§ To do
Quote exactly, and only, the lines of the material below from the line with "Shapes $= 4" through the line with "each crossing \\".
====== Excerpted data
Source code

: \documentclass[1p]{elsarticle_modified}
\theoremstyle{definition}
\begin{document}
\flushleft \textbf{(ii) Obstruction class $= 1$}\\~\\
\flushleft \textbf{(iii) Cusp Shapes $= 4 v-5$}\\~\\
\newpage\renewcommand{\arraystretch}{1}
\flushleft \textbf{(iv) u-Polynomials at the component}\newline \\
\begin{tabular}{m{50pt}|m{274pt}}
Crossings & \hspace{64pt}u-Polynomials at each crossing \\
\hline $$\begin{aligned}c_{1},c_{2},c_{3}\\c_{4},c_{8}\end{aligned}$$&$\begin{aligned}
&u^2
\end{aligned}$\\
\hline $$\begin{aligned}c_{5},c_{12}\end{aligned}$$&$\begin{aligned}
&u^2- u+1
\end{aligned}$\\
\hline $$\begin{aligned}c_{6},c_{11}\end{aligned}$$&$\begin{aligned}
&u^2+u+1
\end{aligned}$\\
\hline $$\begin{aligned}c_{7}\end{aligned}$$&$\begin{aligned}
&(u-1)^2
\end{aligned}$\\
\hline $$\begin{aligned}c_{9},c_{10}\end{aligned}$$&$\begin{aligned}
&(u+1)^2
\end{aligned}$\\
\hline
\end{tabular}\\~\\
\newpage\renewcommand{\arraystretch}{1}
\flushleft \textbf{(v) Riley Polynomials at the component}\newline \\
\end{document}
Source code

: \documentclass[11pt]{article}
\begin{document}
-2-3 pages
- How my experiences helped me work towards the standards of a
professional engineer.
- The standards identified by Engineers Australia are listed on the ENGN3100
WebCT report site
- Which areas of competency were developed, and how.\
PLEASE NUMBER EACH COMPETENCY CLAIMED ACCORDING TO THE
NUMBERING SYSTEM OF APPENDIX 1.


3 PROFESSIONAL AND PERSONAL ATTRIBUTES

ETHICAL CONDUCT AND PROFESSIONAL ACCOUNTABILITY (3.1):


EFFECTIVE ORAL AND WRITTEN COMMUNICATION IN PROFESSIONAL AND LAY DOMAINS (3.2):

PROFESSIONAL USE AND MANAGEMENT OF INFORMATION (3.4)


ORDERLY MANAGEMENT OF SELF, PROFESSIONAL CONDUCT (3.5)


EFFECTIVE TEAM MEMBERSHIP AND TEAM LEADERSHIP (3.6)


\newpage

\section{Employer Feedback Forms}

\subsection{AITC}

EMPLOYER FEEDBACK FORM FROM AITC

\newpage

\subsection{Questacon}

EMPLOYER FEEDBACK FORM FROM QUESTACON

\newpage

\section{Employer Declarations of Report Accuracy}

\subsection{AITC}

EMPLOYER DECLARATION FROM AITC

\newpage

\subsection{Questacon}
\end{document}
============
§ Exercise solution
\flushleft \textbf{(iii) Cusp Shapes $= 4 v-5$}\\~\\
\newpage\renewcommand{\arraystretch}{1}
\flushleft \textbf{(iv) u-Polynomials at the component}\newline \\
\begin{tabular}{m{50pt}|m{274pt}}
Crossings & \hspace{64pt}u-Polynomials at each crossing \\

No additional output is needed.